Being a young player out on loan from Chelsea is hardly a guarantee of a bright future with the Premier League heavyweights. There are more than 20 such players gaining experience in leagues around Europe. A small percentage will have long careers with the Londoners, and Belgian Thorgan Hazard, 21, is impressing at Borussia Monchengladbach, where he has earned strong praise in the past six months from his bosses in London, and in Germany.
Gifted genes
Football runs in the Hazard family. Both parents played to a high level, father Thierry in Belgium’s second tier, mother Carine in the top flight of the Belgian women’s game. Younger brother Kylian, 19, is at Zulte Waregem, where Thorgan spent last season on loan. Older brother Eden has had a stratospheric career. Chelsea signed him from Lille in 2012 for £32 million (Dh177.2m), when he was 21, and he already has more than 50 Belgian caps.
Famous footsteps
“Please don’t compare me to Eden,” Thorgan said three months into his one-year Monchengladbach deal. “When he left Lille he was already world class. I need time to develop and get used to the Bundesliga.” Yet he and Eden have much in common: both are nimble attacking players, who like cutting inside from wide positions.
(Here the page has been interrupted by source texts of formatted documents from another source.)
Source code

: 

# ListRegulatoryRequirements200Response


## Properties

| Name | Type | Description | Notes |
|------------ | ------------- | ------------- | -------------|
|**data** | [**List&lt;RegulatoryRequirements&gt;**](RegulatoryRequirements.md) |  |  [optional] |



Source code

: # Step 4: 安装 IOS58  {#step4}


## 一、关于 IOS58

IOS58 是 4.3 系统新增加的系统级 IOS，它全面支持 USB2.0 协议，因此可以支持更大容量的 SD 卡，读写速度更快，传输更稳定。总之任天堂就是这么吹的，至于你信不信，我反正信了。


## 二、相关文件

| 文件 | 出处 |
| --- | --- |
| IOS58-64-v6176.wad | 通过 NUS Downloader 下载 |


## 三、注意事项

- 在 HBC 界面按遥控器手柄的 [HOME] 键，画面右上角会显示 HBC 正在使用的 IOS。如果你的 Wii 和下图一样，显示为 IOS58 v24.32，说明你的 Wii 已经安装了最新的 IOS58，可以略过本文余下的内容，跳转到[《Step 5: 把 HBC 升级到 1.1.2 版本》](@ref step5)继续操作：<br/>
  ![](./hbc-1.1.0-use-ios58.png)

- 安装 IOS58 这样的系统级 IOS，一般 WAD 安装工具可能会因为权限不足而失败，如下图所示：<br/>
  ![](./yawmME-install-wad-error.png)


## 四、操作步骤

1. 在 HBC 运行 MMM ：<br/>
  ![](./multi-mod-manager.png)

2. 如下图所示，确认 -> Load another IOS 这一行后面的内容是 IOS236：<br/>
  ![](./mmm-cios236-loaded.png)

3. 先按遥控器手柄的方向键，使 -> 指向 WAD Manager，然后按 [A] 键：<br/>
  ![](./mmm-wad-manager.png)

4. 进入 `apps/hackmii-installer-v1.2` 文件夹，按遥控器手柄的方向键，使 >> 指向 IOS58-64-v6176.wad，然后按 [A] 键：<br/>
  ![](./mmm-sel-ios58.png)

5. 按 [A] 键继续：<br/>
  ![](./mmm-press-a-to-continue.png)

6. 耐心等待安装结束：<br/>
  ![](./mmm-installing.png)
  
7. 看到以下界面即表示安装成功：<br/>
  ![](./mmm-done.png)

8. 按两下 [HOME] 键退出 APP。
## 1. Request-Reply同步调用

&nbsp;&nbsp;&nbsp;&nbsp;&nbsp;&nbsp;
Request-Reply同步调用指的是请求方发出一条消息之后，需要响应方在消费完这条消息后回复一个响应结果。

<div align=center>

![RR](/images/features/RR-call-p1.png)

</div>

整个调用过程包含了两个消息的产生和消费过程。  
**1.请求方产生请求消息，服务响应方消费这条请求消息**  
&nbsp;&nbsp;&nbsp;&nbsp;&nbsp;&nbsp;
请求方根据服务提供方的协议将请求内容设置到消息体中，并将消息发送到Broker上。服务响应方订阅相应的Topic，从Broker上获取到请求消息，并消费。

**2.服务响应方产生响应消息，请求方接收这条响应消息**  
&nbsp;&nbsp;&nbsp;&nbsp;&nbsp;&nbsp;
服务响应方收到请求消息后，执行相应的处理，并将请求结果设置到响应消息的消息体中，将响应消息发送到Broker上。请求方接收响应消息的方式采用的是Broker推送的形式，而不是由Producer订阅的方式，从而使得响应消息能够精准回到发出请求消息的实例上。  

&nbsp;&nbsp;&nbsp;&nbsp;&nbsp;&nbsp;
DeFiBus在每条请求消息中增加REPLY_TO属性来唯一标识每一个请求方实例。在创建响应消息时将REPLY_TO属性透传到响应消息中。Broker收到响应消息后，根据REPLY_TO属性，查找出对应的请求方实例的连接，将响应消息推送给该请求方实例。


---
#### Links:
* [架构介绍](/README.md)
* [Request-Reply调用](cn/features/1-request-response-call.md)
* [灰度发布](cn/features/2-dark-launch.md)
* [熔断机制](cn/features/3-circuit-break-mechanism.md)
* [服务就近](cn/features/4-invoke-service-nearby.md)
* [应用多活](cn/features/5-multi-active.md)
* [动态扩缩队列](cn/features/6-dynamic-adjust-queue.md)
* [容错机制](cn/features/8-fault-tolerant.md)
Both crossed the Belgian-French border to serve their apprenticeships, the older brother at Lille, Thorgan at nearby Lens.
Learning curve
Hazard, who has one senior cap for Belgium, has tuned into German football rapidly. Initially he was mostly used as a substitute by coach Lucien Favre, but he has started three of the past four Bundesliga matches and is expected to be in the XI who take on Stuttgart as the German season resumes today, with Monchengladbach fourth in the table. He scored once and set up the other two goals in the 3-2 win over Hertha Berlin last month. In the Europa League, he has scored twice in his seven appearances. “He’s exciting and one of those players I would travel to watch live,” said Jose Mourinho, the Chelsea coach, whom Monchengladbach are trying to persuade to allow Hazard to extend his stay to at least another year.
Deep loss
Hazard’s next goal or assist, he said, would be dedicated to his late friend, Junior Malanda, the Wolfsburg midfielder killed in a car accident in Germany on January 10. Malanda and Hazard played for Belgium at youth level together. “He was like a brother for me,” Hazard said.